→ **RECORDS SUPPLIED**
--- --- ---
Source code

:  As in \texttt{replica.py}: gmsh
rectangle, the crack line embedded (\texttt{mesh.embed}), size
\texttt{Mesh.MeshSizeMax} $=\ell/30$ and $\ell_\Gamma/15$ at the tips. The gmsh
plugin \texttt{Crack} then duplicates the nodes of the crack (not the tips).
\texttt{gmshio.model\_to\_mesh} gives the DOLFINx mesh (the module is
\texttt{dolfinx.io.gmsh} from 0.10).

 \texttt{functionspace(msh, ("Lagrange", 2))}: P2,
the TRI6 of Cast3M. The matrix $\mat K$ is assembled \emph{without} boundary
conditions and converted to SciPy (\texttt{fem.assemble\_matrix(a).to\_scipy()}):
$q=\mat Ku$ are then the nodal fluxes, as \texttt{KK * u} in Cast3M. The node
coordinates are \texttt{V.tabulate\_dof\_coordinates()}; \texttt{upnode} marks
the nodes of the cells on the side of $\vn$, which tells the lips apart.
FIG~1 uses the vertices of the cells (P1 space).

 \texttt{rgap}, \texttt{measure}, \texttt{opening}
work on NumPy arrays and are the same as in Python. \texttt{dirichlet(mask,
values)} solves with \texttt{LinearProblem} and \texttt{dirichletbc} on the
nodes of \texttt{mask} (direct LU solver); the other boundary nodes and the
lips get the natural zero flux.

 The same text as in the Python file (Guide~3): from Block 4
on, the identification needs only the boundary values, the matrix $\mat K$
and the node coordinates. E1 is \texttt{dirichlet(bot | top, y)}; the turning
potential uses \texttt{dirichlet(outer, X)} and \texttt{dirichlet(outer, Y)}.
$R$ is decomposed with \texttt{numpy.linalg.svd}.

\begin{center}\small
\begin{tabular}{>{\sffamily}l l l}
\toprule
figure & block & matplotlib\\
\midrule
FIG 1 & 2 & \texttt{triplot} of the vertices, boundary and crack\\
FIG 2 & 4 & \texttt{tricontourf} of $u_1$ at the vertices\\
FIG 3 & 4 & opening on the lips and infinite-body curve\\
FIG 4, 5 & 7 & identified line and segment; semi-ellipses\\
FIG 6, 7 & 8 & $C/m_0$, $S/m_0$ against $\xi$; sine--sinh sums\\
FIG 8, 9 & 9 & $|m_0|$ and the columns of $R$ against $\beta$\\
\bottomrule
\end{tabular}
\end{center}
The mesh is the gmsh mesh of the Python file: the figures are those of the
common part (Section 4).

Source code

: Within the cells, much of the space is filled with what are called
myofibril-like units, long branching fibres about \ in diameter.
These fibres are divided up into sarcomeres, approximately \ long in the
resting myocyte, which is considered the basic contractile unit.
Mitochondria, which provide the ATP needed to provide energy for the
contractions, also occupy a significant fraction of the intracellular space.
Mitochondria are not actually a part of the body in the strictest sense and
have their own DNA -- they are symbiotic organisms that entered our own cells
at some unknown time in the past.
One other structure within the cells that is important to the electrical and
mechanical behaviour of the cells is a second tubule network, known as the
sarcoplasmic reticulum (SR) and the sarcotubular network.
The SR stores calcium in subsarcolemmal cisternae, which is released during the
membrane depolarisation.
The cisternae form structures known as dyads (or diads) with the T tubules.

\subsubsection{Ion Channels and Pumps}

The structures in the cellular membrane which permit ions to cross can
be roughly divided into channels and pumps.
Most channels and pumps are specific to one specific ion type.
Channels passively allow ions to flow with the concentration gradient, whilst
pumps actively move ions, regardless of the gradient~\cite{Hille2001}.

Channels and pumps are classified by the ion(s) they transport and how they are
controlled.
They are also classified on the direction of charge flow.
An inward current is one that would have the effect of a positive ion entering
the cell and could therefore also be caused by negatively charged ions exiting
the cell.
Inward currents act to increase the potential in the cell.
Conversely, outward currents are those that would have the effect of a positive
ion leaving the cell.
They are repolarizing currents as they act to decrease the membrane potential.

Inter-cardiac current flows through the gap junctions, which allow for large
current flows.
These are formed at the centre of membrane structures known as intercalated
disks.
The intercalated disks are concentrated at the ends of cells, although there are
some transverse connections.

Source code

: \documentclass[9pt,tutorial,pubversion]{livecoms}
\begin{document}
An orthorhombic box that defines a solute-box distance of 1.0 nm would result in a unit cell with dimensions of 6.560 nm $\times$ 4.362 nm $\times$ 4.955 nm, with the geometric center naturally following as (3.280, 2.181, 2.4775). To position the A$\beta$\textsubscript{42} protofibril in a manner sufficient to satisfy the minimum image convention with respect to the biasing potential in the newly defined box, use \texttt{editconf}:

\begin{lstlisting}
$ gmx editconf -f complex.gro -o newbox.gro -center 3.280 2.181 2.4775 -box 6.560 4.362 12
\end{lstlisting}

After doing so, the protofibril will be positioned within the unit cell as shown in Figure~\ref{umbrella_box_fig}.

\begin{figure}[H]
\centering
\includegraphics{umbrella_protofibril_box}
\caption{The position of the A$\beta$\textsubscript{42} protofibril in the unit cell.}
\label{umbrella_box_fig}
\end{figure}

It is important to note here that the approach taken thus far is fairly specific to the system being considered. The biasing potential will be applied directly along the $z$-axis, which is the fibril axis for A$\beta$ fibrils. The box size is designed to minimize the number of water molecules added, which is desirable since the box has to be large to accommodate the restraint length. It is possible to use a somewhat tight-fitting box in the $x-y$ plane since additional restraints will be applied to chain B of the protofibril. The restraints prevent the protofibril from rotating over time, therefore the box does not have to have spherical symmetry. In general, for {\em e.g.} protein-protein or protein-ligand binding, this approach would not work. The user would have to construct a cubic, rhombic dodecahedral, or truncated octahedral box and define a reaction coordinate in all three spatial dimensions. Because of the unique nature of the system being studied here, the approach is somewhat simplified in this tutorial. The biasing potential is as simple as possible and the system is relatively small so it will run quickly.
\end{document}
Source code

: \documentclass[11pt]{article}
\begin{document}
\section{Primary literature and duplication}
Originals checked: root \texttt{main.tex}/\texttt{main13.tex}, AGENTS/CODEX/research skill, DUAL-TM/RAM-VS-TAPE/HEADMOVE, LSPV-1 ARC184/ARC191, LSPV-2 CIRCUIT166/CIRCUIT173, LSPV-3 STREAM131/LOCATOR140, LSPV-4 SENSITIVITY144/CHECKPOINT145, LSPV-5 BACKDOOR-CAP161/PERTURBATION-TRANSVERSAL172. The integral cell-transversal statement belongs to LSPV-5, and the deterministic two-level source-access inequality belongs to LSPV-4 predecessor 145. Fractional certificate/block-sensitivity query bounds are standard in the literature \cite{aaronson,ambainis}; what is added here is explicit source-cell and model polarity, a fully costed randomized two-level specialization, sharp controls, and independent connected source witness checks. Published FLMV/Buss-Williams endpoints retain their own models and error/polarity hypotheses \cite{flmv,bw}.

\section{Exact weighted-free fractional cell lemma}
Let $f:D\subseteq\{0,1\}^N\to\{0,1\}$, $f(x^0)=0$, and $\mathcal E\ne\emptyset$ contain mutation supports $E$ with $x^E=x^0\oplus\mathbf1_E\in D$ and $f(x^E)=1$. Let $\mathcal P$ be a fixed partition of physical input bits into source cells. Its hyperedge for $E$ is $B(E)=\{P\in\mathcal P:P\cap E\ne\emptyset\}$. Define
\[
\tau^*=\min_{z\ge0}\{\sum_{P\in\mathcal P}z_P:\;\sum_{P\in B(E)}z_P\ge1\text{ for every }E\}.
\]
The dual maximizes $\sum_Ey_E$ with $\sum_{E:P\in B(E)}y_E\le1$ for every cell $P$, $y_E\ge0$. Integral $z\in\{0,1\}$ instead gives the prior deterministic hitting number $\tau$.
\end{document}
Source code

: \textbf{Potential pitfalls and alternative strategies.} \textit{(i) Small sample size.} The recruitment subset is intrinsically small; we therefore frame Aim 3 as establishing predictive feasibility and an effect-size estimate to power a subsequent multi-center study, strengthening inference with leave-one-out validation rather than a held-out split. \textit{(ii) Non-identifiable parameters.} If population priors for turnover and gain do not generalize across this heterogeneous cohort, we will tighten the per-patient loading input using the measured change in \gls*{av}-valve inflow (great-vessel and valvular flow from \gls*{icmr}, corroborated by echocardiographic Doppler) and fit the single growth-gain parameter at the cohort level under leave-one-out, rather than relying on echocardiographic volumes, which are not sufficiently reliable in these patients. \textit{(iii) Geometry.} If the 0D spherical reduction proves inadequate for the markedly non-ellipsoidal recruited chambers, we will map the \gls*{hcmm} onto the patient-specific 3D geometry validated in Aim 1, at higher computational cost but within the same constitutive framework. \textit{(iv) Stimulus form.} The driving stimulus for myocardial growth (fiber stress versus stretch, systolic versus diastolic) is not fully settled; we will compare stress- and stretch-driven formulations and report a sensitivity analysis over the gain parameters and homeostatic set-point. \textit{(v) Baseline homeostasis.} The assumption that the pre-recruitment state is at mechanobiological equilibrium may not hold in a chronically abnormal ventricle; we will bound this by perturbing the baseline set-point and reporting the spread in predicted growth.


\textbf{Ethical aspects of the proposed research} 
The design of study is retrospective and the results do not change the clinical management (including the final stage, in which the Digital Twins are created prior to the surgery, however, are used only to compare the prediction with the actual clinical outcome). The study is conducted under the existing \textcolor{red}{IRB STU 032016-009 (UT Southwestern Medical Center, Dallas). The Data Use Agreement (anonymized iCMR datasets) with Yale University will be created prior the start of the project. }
--- --- ---
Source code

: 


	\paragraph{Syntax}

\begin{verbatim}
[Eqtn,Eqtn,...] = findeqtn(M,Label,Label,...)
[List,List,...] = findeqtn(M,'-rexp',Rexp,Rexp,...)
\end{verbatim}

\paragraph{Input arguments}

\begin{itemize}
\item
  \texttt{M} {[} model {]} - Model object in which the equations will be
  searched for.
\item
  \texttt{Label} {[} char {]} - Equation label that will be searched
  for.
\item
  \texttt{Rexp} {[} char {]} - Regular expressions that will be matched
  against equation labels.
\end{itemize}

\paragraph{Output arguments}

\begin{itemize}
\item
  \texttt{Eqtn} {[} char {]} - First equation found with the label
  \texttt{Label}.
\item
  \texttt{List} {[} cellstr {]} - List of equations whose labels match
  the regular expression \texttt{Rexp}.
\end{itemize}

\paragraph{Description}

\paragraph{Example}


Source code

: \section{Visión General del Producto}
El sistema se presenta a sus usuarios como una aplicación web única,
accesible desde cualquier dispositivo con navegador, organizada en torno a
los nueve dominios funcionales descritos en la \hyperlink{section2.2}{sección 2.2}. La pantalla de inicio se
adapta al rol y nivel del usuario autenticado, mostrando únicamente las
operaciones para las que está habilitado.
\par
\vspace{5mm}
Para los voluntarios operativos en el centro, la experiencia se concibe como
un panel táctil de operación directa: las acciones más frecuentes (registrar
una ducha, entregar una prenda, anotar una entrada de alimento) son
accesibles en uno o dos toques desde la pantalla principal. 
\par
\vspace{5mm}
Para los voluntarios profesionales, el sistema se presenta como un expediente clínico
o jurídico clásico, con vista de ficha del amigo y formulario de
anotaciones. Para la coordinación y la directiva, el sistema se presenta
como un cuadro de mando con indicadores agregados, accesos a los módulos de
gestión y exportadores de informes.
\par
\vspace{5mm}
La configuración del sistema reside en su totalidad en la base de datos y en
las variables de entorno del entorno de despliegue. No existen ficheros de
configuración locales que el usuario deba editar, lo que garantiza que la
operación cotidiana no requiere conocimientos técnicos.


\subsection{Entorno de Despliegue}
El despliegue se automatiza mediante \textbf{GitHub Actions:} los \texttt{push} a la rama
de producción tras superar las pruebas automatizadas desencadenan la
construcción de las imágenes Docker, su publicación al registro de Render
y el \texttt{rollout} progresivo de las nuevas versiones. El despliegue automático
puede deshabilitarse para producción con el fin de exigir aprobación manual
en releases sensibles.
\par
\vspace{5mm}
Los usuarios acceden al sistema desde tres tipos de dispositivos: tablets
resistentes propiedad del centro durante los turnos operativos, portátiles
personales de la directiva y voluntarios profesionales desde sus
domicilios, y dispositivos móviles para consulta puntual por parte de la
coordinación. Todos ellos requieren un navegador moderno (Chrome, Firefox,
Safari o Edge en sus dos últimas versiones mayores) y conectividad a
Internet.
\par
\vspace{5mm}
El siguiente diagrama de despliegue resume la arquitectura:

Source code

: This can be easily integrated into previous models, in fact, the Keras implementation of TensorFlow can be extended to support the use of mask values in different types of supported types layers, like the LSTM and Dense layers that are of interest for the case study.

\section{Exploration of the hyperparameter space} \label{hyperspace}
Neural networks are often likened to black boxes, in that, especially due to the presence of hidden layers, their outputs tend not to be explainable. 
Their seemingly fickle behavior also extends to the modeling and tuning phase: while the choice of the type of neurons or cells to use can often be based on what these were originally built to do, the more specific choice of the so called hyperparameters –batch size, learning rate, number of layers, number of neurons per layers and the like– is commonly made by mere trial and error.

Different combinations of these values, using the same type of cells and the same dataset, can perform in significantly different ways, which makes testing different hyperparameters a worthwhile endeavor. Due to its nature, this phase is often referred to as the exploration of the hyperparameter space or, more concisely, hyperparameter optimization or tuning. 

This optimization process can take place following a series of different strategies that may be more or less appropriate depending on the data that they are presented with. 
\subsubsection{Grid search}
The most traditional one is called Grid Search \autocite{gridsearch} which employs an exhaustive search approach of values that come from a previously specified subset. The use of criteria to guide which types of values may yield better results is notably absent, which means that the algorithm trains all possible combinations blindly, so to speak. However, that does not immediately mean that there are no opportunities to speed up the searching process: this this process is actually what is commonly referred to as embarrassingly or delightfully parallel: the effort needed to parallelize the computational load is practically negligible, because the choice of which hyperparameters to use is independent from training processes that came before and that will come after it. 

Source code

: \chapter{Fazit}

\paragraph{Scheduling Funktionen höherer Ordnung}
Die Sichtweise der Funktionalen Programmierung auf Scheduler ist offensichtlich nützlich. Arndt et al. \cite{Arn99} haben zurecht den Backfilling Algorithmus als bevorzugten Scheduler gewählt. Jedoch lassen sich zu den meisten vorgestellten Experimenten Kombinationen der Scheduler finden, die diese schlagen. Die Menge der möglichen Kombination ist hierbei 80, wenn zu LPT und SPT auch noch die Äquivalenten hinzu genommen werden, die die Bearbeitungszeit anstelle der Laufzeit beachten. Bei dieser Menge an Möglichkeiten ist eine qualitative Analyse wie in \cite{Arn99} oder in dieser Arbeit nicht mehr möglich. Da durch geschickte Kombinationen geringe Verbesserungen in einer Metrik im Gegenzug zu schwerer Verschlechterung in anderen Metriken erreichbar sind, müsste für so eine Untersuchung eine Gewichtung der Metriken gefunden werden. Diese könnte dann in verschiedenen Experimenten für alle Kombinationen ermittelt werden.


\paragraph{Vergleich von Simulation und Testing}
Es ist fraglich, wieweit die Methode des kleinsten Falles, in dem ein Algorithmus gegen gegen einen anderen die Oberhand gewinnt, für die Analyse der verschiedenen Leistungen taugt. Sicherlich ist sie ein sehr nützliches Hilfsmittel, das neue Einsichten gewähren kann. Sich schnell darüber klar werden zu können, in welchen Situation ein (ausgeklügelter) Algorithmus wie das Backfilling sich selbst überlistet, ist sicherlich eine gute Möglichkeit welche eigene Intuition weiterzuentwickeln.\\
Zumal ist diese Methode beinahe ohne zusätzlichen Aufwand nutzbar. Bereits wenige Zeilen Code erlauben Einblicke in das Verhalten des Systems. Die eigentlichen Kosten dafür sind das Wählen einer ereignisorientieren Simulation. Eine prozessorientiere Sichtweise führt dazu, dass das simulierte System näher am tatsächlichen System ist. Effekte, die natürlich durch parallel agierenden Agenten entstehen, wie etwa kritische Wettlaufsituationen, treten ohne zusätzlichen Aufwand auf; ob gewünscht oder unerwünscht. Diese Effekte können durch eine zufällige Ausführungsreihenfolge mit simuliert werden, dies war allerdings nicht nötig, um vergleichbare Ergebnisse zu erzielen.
--- --- ---
→ **TASK GOAL**
In the entries above, count each line with "arguments"; reply with the total only.

→ **REPLY TO THE TASK**
2